Understanding acceleration's effects on each velocity component helps us predict future motion paths and speeds. It's also key to solving kinematics problems accurately.

Magnitude of Velocity

The magnitude of velocity refers to the speed part of the velocity vector without considering its direction. It can be thought of as the hypotenuse of a right-angled triangle formed by the velocity components.

To calculate the magnitude of velocity for the puck, we use the equation: \[v = \sqrt{v_{x}^{2} + v_{y}^{2}}\] Substituting the values from our problem, we have:

• \(v_{x} = 2.0 \, \text{m/s}\) (at \(t = 0.50 \, \text{s}\))
• \(v_{y} = 1.0 \, \text{m/s}\) (at \(t = 0.50 \, \text{s}\))

Thus, the magnitude is: \[v = \sqrt{(2.0)^{2} + (1.0)^{2}} = \sqrt{4.0 + 1.0} = \sqrt{5} \approx 2.2 \, \text{m/s}\] This tells us how fast the puck is moving on the air hockey table, disregarding the direction.

Direction of Velocity

The direction of velocity indicates the angle formed by the velocity vector with a reference axis, in this case, the positive x-axis. This is crucial for understanding motion on a plane.

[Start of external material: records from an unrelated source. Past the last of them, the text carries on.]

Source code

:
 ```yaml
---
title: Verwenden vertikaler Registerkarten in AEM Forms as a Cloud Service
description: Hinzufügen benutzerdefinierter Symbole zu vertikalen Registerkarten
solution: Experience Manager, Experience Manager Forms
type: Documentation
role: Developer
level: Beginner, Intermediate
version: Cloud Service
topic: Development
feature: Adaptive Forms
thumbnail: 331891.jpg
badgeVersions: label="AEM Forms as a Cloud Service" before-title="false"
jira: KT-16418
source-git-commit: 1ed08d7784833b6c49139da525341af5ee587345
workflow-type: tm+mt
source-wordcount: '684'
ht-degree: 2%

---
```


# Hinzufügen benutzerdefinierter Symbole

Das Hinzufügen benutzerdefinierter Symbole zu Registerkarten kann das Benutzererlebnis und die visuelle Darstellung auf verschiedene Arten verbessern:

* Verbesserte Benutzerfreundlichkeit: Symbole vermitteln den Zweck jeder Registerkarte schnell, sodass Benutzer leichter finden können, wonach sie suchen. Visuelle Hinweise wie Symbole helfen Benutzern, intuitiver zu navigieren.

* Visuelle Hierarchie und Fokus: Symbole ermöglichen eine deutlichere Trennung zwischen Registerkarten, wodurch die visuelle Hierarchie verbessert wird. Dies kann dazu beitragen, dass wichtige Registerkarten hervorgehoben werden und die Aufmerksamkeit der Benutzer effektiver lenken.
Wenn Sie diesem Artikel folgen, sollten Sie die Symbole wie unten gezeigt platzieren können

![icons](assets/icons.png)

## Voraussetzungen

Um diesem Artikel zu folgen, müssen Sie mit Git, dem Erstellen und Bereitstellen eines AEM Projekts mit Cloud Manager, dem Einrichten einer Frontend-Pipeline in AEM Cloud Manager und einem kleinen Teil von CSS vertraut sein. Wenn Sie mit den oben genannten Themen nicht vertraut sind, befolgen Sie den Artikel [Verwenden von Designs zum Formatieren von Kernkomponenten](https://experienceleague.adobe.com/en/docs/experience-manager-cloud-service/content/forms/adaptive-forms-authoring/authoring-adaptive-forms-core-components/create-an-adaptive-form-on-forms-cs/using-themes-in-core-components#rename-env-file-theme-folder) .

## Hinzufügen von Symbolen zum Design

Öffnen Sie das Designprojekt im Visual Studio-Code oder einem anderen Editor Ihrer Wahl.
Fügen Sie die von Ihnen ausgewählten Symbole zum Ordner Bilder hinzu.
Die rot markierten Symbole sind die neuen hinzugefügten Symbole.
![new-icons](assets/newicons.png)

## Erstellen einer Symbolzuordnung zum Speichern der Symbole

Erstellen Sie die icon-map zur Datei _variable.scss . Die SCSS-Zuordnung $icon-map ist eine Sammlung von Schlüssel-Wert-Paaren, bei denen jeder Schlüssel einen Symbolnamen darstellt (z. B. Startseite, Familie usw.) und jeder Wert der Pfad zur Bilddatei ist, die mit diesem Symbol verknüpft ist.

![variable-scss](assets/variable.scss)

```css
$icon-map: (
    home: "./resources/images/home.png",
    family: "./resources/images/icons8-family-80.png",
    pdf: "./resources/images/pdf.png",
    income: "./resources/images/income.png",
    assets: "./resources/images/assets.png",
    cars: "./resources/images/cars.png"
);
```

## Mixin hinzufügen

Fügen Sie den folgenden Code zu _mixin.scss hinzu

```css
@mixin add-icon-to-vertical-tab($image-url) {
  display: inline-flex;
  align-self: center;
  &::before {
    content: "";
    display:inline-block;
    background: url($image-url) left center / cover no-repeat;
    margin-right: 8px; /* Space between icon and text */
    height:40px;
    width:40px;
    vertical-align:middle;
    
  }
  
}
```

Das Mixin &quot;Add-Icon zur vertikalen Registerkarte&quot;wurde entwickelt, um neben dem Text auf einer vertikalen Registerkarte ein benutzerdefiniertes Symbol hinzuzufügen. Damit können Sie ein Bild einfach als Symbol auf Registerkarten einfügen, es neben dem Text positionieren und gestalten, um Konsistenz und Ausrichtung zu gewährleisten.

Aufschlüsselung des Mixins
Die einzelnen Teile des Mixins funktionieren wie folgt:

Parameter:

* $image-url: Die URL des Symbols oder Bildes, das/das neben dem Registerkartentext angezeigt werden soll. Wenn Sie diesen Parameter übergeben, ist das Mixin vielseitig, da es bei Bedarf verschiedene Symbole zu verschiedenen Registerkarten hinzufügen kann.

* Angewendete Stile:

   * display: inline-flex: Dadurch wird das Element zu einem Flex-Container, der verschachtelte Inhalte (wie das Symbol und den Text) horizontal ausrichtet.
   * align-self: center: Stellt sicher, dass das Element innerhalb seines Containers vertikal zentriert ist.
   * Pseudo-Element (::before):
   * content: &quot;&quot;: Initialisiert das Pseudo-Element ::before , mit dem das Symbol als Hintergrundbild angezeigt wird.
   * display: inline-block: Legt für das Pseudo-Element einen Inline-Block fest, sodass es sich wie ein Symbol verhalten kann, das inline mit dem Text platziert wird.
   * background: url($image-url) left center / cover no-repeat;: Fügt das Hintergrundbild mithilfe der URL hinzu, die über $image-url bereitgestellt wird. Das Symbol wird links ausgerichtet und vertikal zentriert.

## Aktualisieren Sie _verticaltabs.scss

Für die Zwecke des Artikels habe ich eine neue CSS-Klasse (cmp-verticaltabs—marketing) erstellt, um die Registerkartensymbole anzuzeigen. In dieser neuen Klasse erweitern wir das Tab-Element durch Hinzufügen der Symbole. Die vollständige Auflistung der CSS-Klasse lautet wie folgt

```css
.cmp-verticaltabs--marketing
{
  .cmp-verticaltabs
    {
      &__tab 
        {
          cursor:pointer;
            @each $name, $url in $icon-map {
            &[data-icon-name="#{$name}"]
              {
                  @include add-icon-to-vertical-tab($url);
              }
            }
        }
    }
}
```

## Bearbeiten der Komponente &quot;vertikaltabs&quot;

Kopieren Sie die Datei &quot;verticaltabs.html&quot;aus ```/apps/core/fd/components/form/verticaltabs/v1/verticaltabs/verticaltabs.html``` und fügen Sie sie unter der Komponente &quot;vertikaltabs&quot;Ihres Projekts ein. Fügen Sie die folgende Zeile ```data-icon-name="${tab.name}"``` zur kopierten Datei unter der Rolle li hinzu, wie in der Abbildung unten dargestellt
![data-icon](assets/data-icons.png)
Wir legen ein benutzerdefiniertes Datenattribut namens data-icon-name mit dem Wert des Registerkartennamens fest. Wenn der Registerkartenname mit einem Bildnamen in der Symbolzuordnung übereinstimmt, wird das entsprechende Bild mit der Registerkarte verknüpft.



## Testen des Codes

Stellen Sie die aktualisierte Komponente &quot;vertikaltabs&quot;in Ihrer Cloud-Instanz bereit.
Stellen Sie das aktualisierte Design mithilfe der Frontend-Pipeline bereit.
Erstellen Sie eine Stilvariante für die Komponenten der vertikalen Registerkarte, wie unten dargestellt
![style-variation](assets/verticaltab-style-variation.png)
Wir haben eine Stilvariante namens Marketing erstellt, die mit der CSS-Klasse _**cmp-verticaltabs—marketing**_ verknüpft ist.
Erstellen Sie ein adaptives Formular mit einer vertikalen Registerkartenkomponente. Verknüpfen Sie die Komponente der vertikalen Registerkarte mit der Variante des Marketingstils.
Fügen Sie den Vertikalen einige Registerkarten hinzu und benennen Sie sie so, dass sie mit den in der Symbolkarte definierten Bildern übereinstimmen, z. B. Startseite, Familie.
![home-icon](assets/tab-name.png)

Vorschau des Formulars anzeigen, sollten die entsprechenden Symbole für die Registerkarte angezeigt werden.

Using the tangent function is a common way to find this direction. Here, we use: \[ \theta = \tan^{-1}\left(\frac{v_{y}}{v_{x}}\right) \] With the values from this exercise:

• \(v_{x} = 2.0 \, \text{m/s}\)
• \(v_{y} = 1.0 \, \text{m/s}\)

We calculate the direction: \[ \theta = \tan^{-1}\left(\frac{1.0}{2.0}\right) \approx 26.6^{\circ} \] This angle is relative to the positive x-axis and lets us know the precise direction in which the puck is headed, combining both its speed and angle of motion.